§ **WORK INSTRUCTIONS**
Your answer should be the lines of the data below that contain "required".

Collected data:
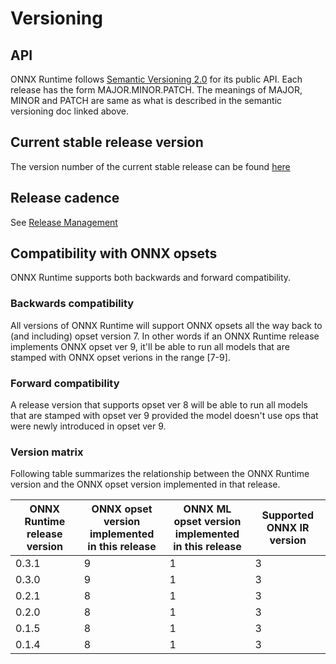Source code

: # Versioning

## API
ONNX Runtime follows [Semantic Versioning 2.0](https://semver.org/) for its public API.
Each release has the form MAJOR.MINOR.PATCH. The meanings of MAJOR, MINOR and PATCH are
same as what is described in the semantic versioning doc linked above.

## Current stable release version
The version number of the current stable release can be found
[here](../VERSION_NUMBER)

## Release cadence
See [Release Management](ReleaseManagement.md)

## Compatibility with ONNX opsets
ONNX Runtime supports both backwards and forward compatibility.

### Backwards compatibility
All versions of ONNX Runtime will support ONNX opsets all the way back to (and including) opset version 7.
In other words if an ONNX Runtime release implements ONNX opset ver 9, it'll be able to run all
models that are stamped with ONNX opset verions in the range [7-9].

### Forward compatibility
A release version that supports opset ver 8 will be able to run all models that are stamped with opset ver 9 provided
the model doesn't use ops that were newly introduced in opset ver 9.

### Version matrix
Following table summarizes the relationship between the ONNX Runtime version and the ONNX
opset version implemented in that release.

| ONNX Runtime release version | ONNX opset version <br> implemented in this release | ONNX ML opset version <br> implemented in this release | Supported ONNX IR version |
|------------------------------|--------------------|----------------------|------------------|
| 0.3.1 | 9 | 1 | 3 |
| 0.3.0 | 9 | 1 | 3 |
| 0.2.1 | 8 | 1 | 3 |
| 0.2.0 | 8 | 1 | 3 |
| 0.1.5 | 8 | 1 | 3 |
| 0.1.4 | 8 | 1 | 3 |
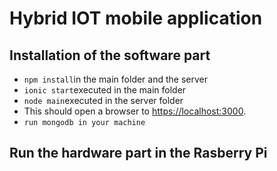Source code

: # Hybrid IOT mobile application 


## Installation of the software part
* `npm install`in the main folder and the server 
* `ionic start`executed in the main folder 
* `node main`executed in the server folder
* This should open a browser to [https://localhost:3000](https://localhost:3000). 
* `run mongodb in your machine`

## Run the hardware part in the Rasberry Pi 



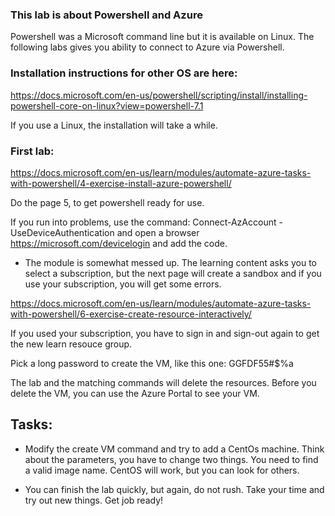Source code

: ### This lab is about Powershell and Azure

Powershell was a Microsoft command line but it is available on Linux. The following labs gives you ability to connect to Azure via Powershell.

### Installation instructions for other OS are here: 

https://docs.microsoft.com/en-us/powershell/scripting/install/installing-powershell-core-on-linux?view=powershell-7.1

If you use a Linux, the installation will take a while.

### First lab:
https://docs.microsoft.com/en-us/learn/modules/automate-azure-tasks-with-powershell/4-exercise-install-azure-powershell/

Do the page 5, to get powershell ready for use.

If you run into problems, use the command: Connect-AzAccount -UseDeviceAuthentication and open a browser https://microsoft.com/devicelogin and add the code.

- The module is somewhat messed up. The learning content asks you to select a subscription, but the next page will create a sandbox and if you use your subscription, you will get some errors.

https://docs.microsoft.com/en-us/learn/modules/automate-azure-tasks-with-powershell/6-exercise-create-resource-interactively/

If you used your subscription, you have to sign in and sign-out again to get the new learn resouce group.

Pick a long password to create the VM, like this one:
GGFDF55#$%a


The lab and the matching commands will delete the resources. Before you delete the VM, you can use the Azure Portal to see your VM.

## Tasks:
- Modify the create VM command and try to add a CentOs machine. Think about the parameters, you have to change two things.
You need to find a valid image name. CentOS will work, but you can look for others.

- You can finish the lab quickly, but again, do not rush. Take your time and try out new things. Get job ready!
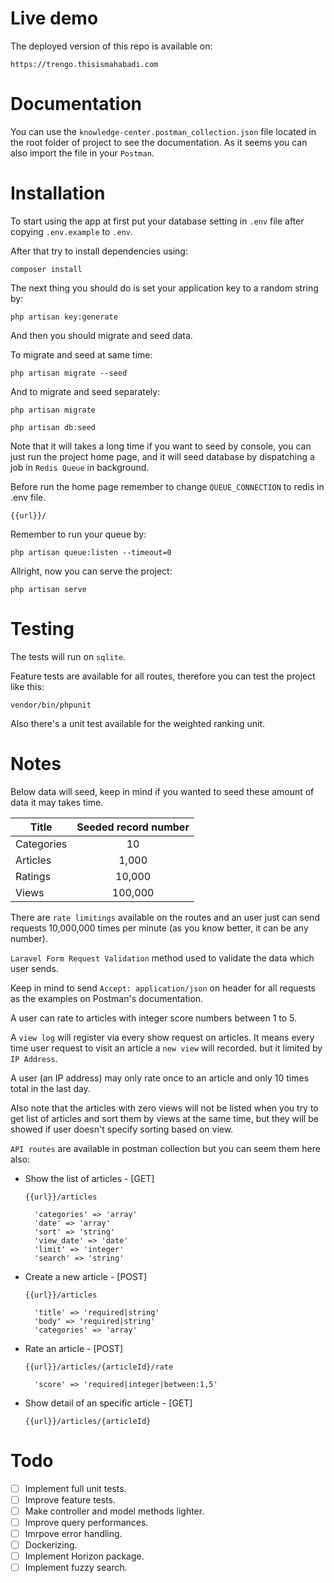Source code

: # Live demo

The deployed version of this repo is available on:

``https://trengo.thisismahabadi.com``

# Documentation

You can use the ``knowledge-center.postman_collection.json`` file located in the root folder of project to see the documentation. As it seems you can also import the file in your ``Postman``.

# Installation

To start using the app at first put your database setting in ``.env`` file after copying ``.env.example`` to ``.env``.

After that try to install dependencies using:

``composer install``

The next thing you should do is set your application key to a random string by:

``php artisan key:generate``

And then you should migrate and seed data.

To migrate and seed at same time:

``php artisan migrate --seed``

And to migrate and seed separately:

``php artisan migrate``

``php artisan db:seed``

Note that it will takes a long time if you want to seed by console, you can just run the project home page, and it will seed database by dispatching a job in ``Redis Queue`` in background.

Before run the home page remember to change ``QUEUE_CONNECTION`` to redis in .env file.

``{{url}}/``

Remember to run your queue by:

``php artisan queue:listen --timeout=0``

Allright, now you can serve the project:

``php artisan serve``

# Testing

The tests will run on ``sqlite``.

Feature tests are available for all routes, therefore you can test the project like this:

``vendor/bin/phpunit``

Also there's a unit test available for the weighted ranking unit.

# Notes

Below data will seed, keep in mind if you wanted to seed these amount of data it may takes time.

| Title  | Seeded record number |
| ------------- |:-------------:|
| Categories      | 10     |
| Articles      | 1,000     |
| Ratings      | 10,000     |
| Views      | 100,000     |

There are ``rate limitings`` available on the routes and an user just can send requests 10,000,000 times per minute (as you know better, it can be any number).

``Laravel Form Request Validation`` method used to validate the data which user sends.

Keep in mind to send ``Accept: application/json`` on header for all requests as the examples on Postman's documentation.

A user can rate to articles with integer score numbers between 1 to 5.

A ``view log`` will register via every show request on articles. It means every time user request to visit an article a ``new view`` will recorded. but it limited by ``IP Address``.

A user (an IP address) may only rate once to an article and only 10 times total in the last day.

Also note that the articles with zero views will not be listed when you try to get list of articles and sort them by views at the same time, but they will be showed if user doesn't specify sorting based on view.

``API routes`` are available in postman collection but you can seem them here also:

- Show the list of articles - [GET]

    ``{{url}}/articles``

        'categories' => 'array'
        'date' => 'array'
        'sort' => 'string'
        'view_date' => 'date'
        'limit' => 'integer'
        'search' => 'string'

- Create a new article - [POST]

    ``{{url}}/articles``

        'title' => 'required|string'
        'body' => 'required|string'
        'categories' => 'array'

- Rate an article - [POST]

    ``{{url}}/articles/{articleId}/rate``

        'score' => 'required|integer|between:1,5'

- Show detail of an specific article - [GET]

    ``{{url}}/articles/{articleId}``

# Todo

- [ ] Implement full unit tests.
- [ ] Improve feature tests.
- [ ] Make controller and model methods lighter.
- [ ] Improve query performances.
- [ ] Imrpove error handling.
- [ ] Dockerizing.
- [ ] Implement Horizon package.
- [ ] Implement fuzzy search.
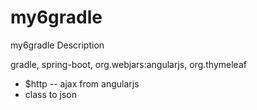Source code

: my6gradle
=========

my6gradle Description

gradle,
spring-boot,
org.webjars:angularjs,
org.thymeleaf

* $http -- ajax from angularjs
* class to json




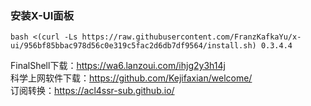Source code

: ### 安装X-UI面板
    bash <(curl -Ls https://raw.githubusercontent.com/FranzKafkaYu/x-ui/956bf85bbac978d56c0e319c5fac2d6db7df9564/install.sh) 0.3.4.4

FinalShell下载：https://wa6.lanzoui.com/ihjg2y3h14j  
科学上网软件下载：https://github.com/Kejifaxian/welcome/  
订阅转换：https://acl4ssr-sub.github.io/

§ **EXPECTED ANSWER**
        'title' => 'required|string'
        'body' => 'required|string'
        'score' => 'required|integer|between:1,5'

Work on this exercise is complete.